Prove that the series $\displaystyle{\sum_{n=1}^{\infty}x_{n}}$ converges if, and only if, the real series $\displaystyle{\sum_{n=1}^{\infty}||x_{n}||^2}$

converges.

Top   Post subject: Re: Hilbert space and sequence Posted: Sat Jan 30, 2016 8:44 am

Joined: Mon Jan 18, 2016 4:33 pm
Posts: 4
Hello!Let $a_{k}=\sum_{n=0}^{k} x_{n}$ and $l\geq m\in\mathbb N$.Since $x_{n}$ are mutually orthogonal,applying Pythagoras' theorem gives us that:
$$\|a_{l}-a_{m}\|^{2}=\|\sum_{n=m+1}^{l} x_{n}\|^{2}=\sum_{n=m+1}^{l}\|x_{n}\|^2=\sum_{n=1}^{l}\|x_{n}\|^2-\sum_{n=1}^{m}\|x_{n}\|^2$$
It follows that $(a_{n})$ is a Cauchy sequence (i.e. $\|a_{l}-a_{m}\|\rightarrow 0$, as $n,m\rightarrow\infty$) if and only if $(\sum_{n=1}^{l}\|x_{n}\|^2)_{l}$ is a Cauchy sequence.
Since $( H,<,> )$ is a Hilbert space ,every Cauchy sequence in $H$ converges in $H$(also $\mathbb R$ is complete), so we can equivalently deduce that:
$\sum_{n=1}^{\infty}x_{n}$ converges in $H$ if and only if $\sum_{n=1}^{\infty}\|x_{n}\|^2$ converges.

Top   Post subject: Re: Hilbert space and sequence Posted: Sat Jan 30, 2016 8:45 am
 Team Member

Joined: Mon Nov 09, 2015 1:52 pm
Posts: 426
Thank you Gigaster for your solution.
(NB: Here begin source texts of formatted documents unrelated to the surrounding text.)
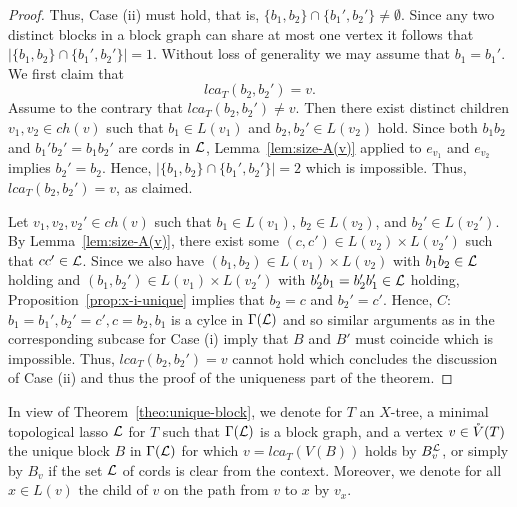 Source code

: \begin{proof}
Thus, Case (ii) must hold, that is,  
$\{b_1,b_2\}\cap\{b_1',b_2'\}\not=\emptyset $. Since any 
two distinct blocks in a block graph can share at most one vertex 
it follows that $|\{b_1,b_2\}\cap\{b_1',b_2'\}|=1$.
Without loss of generality we may assume that $b_1=b_1'$. 
We first claim that 
$$
lca_T(b_2,b_2')=v.
$$
Assume to the contrary that $lca_T(b_2,b_2')\not=v$. 
Then there exist distinct children $v_1,v_2 \in ch(v)$ 
such that $b_1\in L(v_1)$ and $b_2,b_2'\in L(v_2)$ hold. 
Since both $b_1b_2$ and
$b_1'b_2'=b_1b_2'$ are cords in ${\mathcal L}$, Lemma~\ref{lem:size-A(v)}
applied to 
$e_{v_1}$ and $e_{v_2}$
implies $b_2'=b_2$. Hence, $|\{b_1,b_2\}\cap\{b_1',b_2'\}|=2$ which 
is impossible. Thus, $lca_T(b_2,b_2')=v$, as claimed.

Let $v_1,v_2,v_2'\in ch(v)$  such that
$b_1\in L(v_1)$, $b_2\in L(v_2)$, and $b_2'\in L(v_2')$. 
By Lemma~\ref{lem:size-A(v)}, there exist some
$(c,c')\in L(v_2)\times L(v_2')$ such that $cc'\in {\mathcal L}$.
Since we also have $(b_1,b_2)\in L(v_1)\times L(v_2)$ with
$b_1b_2\in {\mathcal L}$ holding and $(b_1,b_2')\in L(v_1)\times L(v_2')$ with
$b_2'b_1=b_2'b_1'\in {\mathcal L}$ holding, Proposition~\ref{prop:x-i-unique}
implies that $b_2=c$ and $b_2'=c'$. Hence, $C$: $b_1=b_1',b_2'=c',
c=b_2,b_1$ is a cylce in $\Gamma({\mathcal L})$ and so similar arguments
as in the corresponding subcase for Case (i) imply that 
%
%
$B$ and $B'$ must coincide which is impossible. Thus, 
$lca_T(b_2,b_2')=v$ cannot hold  which concludes the discussion
of Case (ii) and thus the proof of the uniqueness part of the theorem.
\qquad \end{proof}

In view of Theorem~\ref{theo:unique-block}, we denote for $T$ an $X$-tree,
 a minimal topological lasso ${\mathcal L}$ for $T$ such that $\Gamma({\mathcal L})$
is a block graph, and a vertex $v\in \mathring{V}(T)$ 
the unique block $B$ in $\Gamma({\mathcal L})$ for which 
$v=lca_T(V(B))$ holds by 
$B_v^{{\mathcal L}}$, or simply by
$B_v$ if the set ${\mathcal L}$ of cords is clear from the context. 
Moreover, we denote for all 
$x\in L(v)$ the child of $v$ on the path from  $v$ to $x$ by $v_x$. 

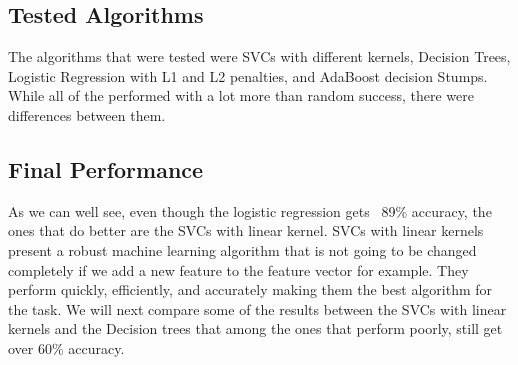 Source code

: \documentclass{article}
\begin{document}
\subsection{Tested Algorithms}
The algorithms that were tested were SVCs with different kernels, Decision Trees, Logistic Regression with L1 and L2 penalties, and AdaBoost decision Stumps. While all of the performed with a lot more than random success, there were differences between them.

\subsection{Final Performance}

 As we can well see, even though the logistic regression gets ~89\% accuracy, the ones that do better are the SVCs with linear kernel. SVCs with linear kernels present a robust machine learning algorithm that is not going to be changed completely if we add a new feature to the feature vector for example. They perform quickly, efficiently, and accurately making them the best algorithm for the task. We will next compare some of the results between the SVCs with linear kernels and the Decision trees that among the ones that perform poorly, still get over 60\% accuracy.
\end{document}
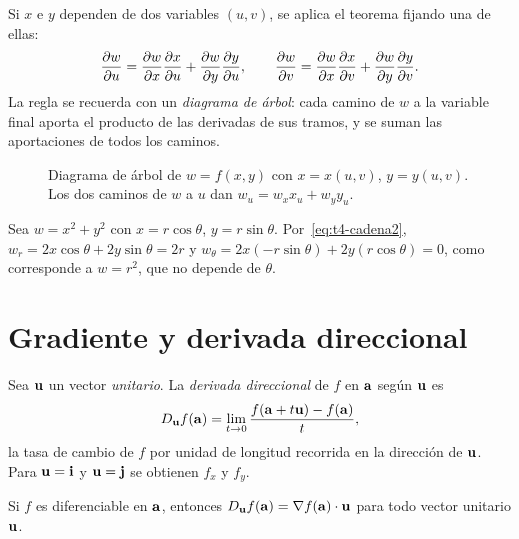 Si $x$ e $y$ dependen de dos variables $(u,v)$, se aplica el teorema fijando una de ellas:
\begin{equation}\label{eq:t4-cadena2}
\pd wu=\pd wx\pd xu+\pd wy\pd yu,\qquad \pd wv=\pd wx\pd xv+\pd wy\pd yv .
\end{equation}
La regla se recuerda con un \emph{diagrama de árbol}: cada camino de $w$ a la variable final aporta el producto de las derivadas de sus tramos, y se suman las aportaciones de todos los caminos.

\begin{figure}[ht]
\centering
{}
\caption{Diagrama de árbol de $w=f(x,y)$ con $x=x(u,v)$, $y=y(u,v)$. Los dos caminos de $w$ a $u$ dan $w_u=w_xx_u+w_yy_u$.}
\label{fig:t4-arbol}
\end{figure}

\begin{ejemplo}\label{ej:t4-polares}
Sea $w=x^2+y^2$ con $x=r\cos\theta$, $y=r\sin\theta$. Por~\eqref{eq:t4-cadena2}, $w_r=2x\cos\theta+2y\sin\theta=2r$ y $w_\theta=2x(-r\sin\theta)+2y(r\cos\theta)=0$, como corresponde a $w=r^2$, que no depende de $\theta$.
\end{ejemplo}

\section{Gradiente y derivada direccional}

\begin{definicion}\label{def:direccional}
Sea $\vu$ un vector \emph{unitario}. La \emph{derivada direccional} de $f$ en $\va$ según $\vu$ es
\[
D_{\vu}f(\va)=\lim_{t\to0}\frac{f(\va+t\vu)-f(\va)}{t},
\]
la tasa de cambio de $f$ por unidad de longitud recorrida en la dirección de $\vu$. Para $\vu=\vi$ y $\vu=\vj$ se obtienen $f_x$ y $f_y$.
\end{definicion}

\begin{teorema}\label{teo:direccional}
Si $f$ es diferenciable en $\va$, entonces $D_{\vu}f(\va)=\nabla f(\va)\cdot\vu$ para todo vector unitario $\vu$.
\end{teorema}

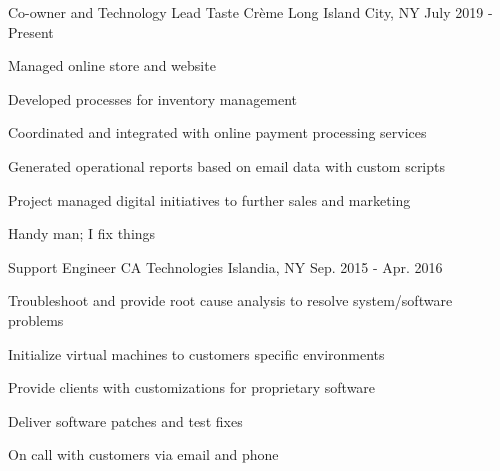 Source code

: \begin{cventries}

\cventry
{Co-owner and Technology Lead} %
{Taste Crème} %
{Long Island City, NY} %
{July 2019 - Present} %
{ %
\begin{cvitems}
\item {Managed online store and website}
\item {Developed processes for inventory management}
\item {Coordinated and integrated with online payment processing services}
\item {Generated operational reports based on email data with custom scripts}
\item {Project managed digital initiatives to further sales and marketing}
\item {Handy man; I fix things}
\end{cvitems}
\bigskip
}


\cventry
{Support Engineer} %
{CA Technologies} %
{Islandia, NY} %
{Sep. 2015 - Apr. 2016} %
{ %
\begin{cvitems}
\item {Troubleshoot and provide root cause analysis to resolve system/software problems}
\item {Initialize virtual machines to customers specific environments}
\item {Provide clients with customizations for proprietary software}
\item {Deliver software patches and test fixes}
\item {On call with customers via email and phone}
\end{cvitems} 
}


\end{cventries}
Here is another solution (similar to Gigaster's solution.)

Obviously, $\displaystyle{||\sum_{k=1}^{1}x_{k}||^2=||x_{1}||^2}$ .
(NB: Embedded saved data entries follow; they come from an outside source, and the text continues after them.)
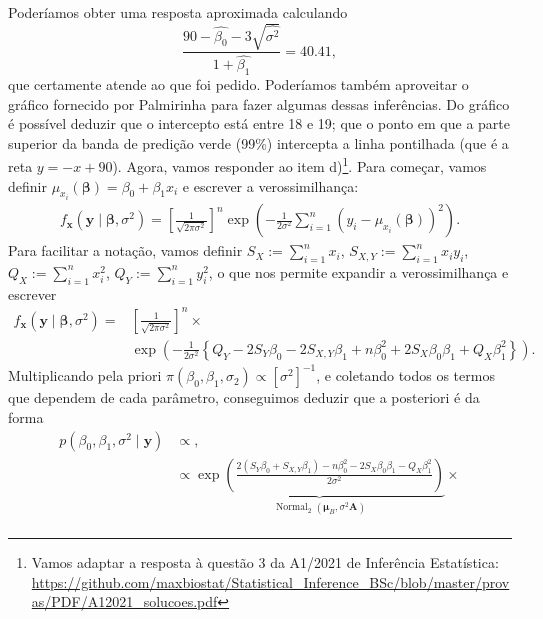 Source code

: {Poderíamos obter uma resposta aproximada calculando
\begin{equation*}
     \frac{90 -  \hat{\beta_0} - 3\sqrt{\hat{\sigma^2}}}{1 + \hat{\beta_1}} = 40.41,
\end{equation*}
que certamente atende ao que foi pedido.
 Poderíamos também aproveitar o gráfico fornecido por Palmirinha para fazer algumas dessas inferências.
 Do gráfico é possível deduzir que o intercepto está entre 18 e 19; que o ponto em que a parte superior da banda de predição verde (99\%) intercepta a linha pontilhada (que é a reta $y = -x + 90$).
 Agora, vamos responder ao item d)\footnote{Vamos adaptar a resposta à questão 3 da A1/2021 de Inferência Estatística: \url{https://github.com/maxbiostat/Statistical_Inference_BSc/blob/master/provas/PDF/A12021_solucoes.pdf}}.
 Para começar, vamos definir $\mu_{x_i}(\boldsymbol{\beta}) = \beta_0 + \beta_1 x_i$ e escrever a verossimilhança:
\begin{align*}
 f_{\boldsymbol{x}}(\boldsymbol{y} \mid \boldsymbol{\beta}, \sigma^2) = \left[\frac{1}{\sqrt{2\pi \sigma^2}}\right]^n \exp\left(-\frac{1}{2\sigma^2}\sum_{i=1}^n (y_i -\mu_{x_i}(\boldsymbol{\beta}))^2\right).
\end{align*}
Para facilitar a notação, vamos definir $S_X := \sum_{i=1}^n x_i$, $S_{X,Y} := \sum_{i=1}^n x_iy_i$,  $Q_X := \sum_{i=1}^n x_i^2$, $Q_Y := \sum_{i=1}^n y_i^2$, o que nos permite expandir a verossimilhança e escrever
\begin{align*}
 f_{\boldsymbol{x}}(\boldsymbol{y} \mid \boldsymbol{\beta}, \sigma^2) = & \left[\frac{1}{\sqrt{2\pi \sigma^2}}\right]^n  \times \\ & \exp\left(-\frac{1}{2\sigma^2} \left\{Q_Y - 2S_Y\beta_0 - 2S_{X,Y}\beta_1 + n\beta_0^2 + 2S_X\beta_0\beta_1 + Q_X\beta_1^2\right\} \right).
\end{align*}
Multiplicando pela priori $\pi(\beta_0, \beta_1, \sigma_2) \propto [\sigma^2]^{-1}$, e coletando todos os termos que dependem de cada parâmetro, conseguimos deduzir que a posteriori é da forma
\begin{align}
\nonumber
 p(\beta_0, \beta_1, \sigma^2 \mid \boldsymbol{y}) &\propto ,\\
 \nonumber
 &\propto \underbrace{\exp\left(\frac{2(S_Y\beta_0 + S_{X,Y}\beta_1) - n\beta_0^2 - 2S_X\beta_0\beta_1 - Q_X\beta_1^2}{2\sigma^2}\right)}_{\operatorname{Normal}_2(\boldsymbol{\mu}_B, \sigma^2\boldsymbol{A})} \times\\ &

\end{align}}
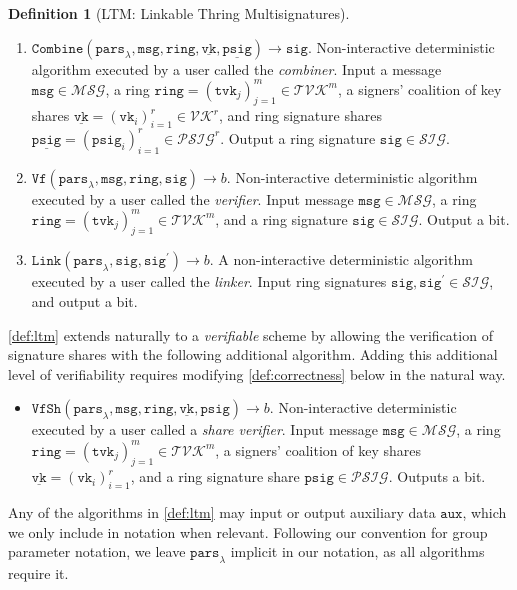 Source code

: \documentclass[11pt]{article}
\theoremstyle{definition}
\newtheorem{definition}[definition]{Definition}
\newcommand{\vk}{\texttt{vk}}
\newcommand{\tvk}{\texttt{tvk}}
\newcommand{\ring}{\texttt{ring}}
\newcommand{\VK}{\underline{\texttt{vk}}}
\newcommand{\sig}{\texttt{sig}}
\newcommand{\psig}{\texttt{psig}}
\newcommand{\psigs}{\underline{\texttt{psig}}}
\newcommand{\secpar}{\lambda}
\newcommand{\params}{\texttt{pars}}
\newcommand{\msg}{\texttt{msg}}
\newcommand{\setupO}{\params_\secpar}
\newcommand{\combine}{\texttt{Combine}}
\newcommand{\PSIG}{\underline{\psig}}
\newcommand{\combineIbase}{(\setupO,\msg,\ring,\VK,\PSIG)}
\newcommand{\combineO}{\sig}
\newcommand{\combineIObase}{\combine\combineIbase\to\combineO}
\newcommand{\verify}{\texttt{Vf}}
\newcommand{\verifyI}{(\setupO,\msg,\ring,\sig)}
\newcommand{\verifyO}{b}
\newcommand{\verifyIObase}{\verify\verifyI\to\verifyO}
\newcommand{\link}{\texttt{Link}}
\newcommand{\linkI}{(\setupO,\sig,\sig^\prime)}
\newcommand{\linkO}{\verifyO}
\newcommand{\linkIObase}{\link\linkI\to\linkO}
\newcommand{\verifyshare}{\texttt{VfSh}}
\newcommand{\verifyshareI}{(\setupO,\msg,\ring,\VK,\psig)}
\newcommand{\verifyshareO}{\verifyO}
\newcommand{\verifyshareIObase}{\verifyshare\verifyshareI\to\verifyshareO}
\begin{document}
\begin{definition}[LTM: Linkable Thring Multisignatures]
\begin{enumerate}
\item $\combineIObase$. Non-interactive deterministic algorithm executed by a user called the \textit{combiner}. Input a message $\msg \in \mathcal{MSG}$, a ring $\ring = (\tvk_j)_{j=1}^{m} \in \mathcal{TVK}^m$,  a signers' coalition of key shares $\VK = (\vk_i)_{i=1}^{r} \in \mathcal{VK}^r$,  and ring signature shares $\psigs=(\psig_i)_{i=1}^{r} \in \mathcal{PSIG}^r$. Output a ring signature $\sig \in \mathcal{SIG}$.

\item $\verifyIObase$. Non-interactive deterministic algorithm executed by a user called the \textit{verifier}. Input message $\msg \in \mathcal{MSG}$, a ring  $\ring = (\tvk_j)_{j=1}^{m} \in \mathcal{TVK}^m$, and a ring signature $\sig \in \mathcal{SIG}$. Output a bit.

\item $\linkIObase$. A non-interactive deterministic algorithm executed by a user called the \textit{linker}.  Input ring signatures $\sig, \sig^\prime \in \mathcal{SIG}$, and output a bit.
\end{enumerate}

\end{definition}

\cref{def:ltm} extends naturally to a \textit{verifiable} scheme by allowing the verification of signature shares with the following additional algorithm.
Adding this additional level of verifiability requires modifying \cref{def:correctness} below in the natural way.


\begin{itemize}
\item $\verifyshareIObase$. Non-interactive deterministic executed by a user called a \textit{share verifier}. Input message $\msg \in \mathcal{MSG}$, a ring $\ring = (\tvk_j)_{j=1}^{m} \in \mathcal{TVK}^m$, a signers' coalition of key shares $\VK=(\vk_i)_{i=1}^{r}$, and a ring signature share $\psig \in \mathcal{PSIG}$. Outputs a bit.
\end{itemize}

Any of the algorithms in \cref{def:ltm} may input or output auxiliary data $\texttt{aux}$, which we only include in notation when relevant. Following our convention for group parameter notation, we leave $\params_\secpar$ implicit in our notation, as all algorithms require it.
\end{document}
$\displaystyle{||x_1+x_2||^2=||x_1||^2+||x_2||^2+2\,<x_1,x_2>=||x_1||^2+||x_2||^2}$ .

Let $\displaystyle{||\sum_{k=1}^{n}x_{k}||^2=\sum_{k=1}^{n}||x_{k}||^2\,\,(I)}$ for some $\displaystyle{n\in\mathbb{N}}$ .

Now, by using the fact that the inner product is linear, we get:

\displaystyle{\begin{aligned} ||\sum_{k=1}^{n+1}\,x_{k}||^2&=||\sum_{k=1}^{n}x_{k}+x_{n+1}||^2\\&=||\sum_{k=1}^{n}x_{k}||^2+2\,<\sum_{k=1}^{n}x_{k}\,x_{n+1}>+||x_{n+1}||^2\\&\stackrel{(I)}{=}\sum_{k=1}^{n}||x_{k}||^2+||x_{n+1}||^2\\&=\sum_{k=1}^{n+1}||x_{k}||^2\end{aligned}}

So, $\displaystyle{||\sum_{k=1}^{n}x_{k}||^2=\sum_{k=1}^{n}||x_{k}||^2\,,\forall\,n\in\mathbb{N}}$ .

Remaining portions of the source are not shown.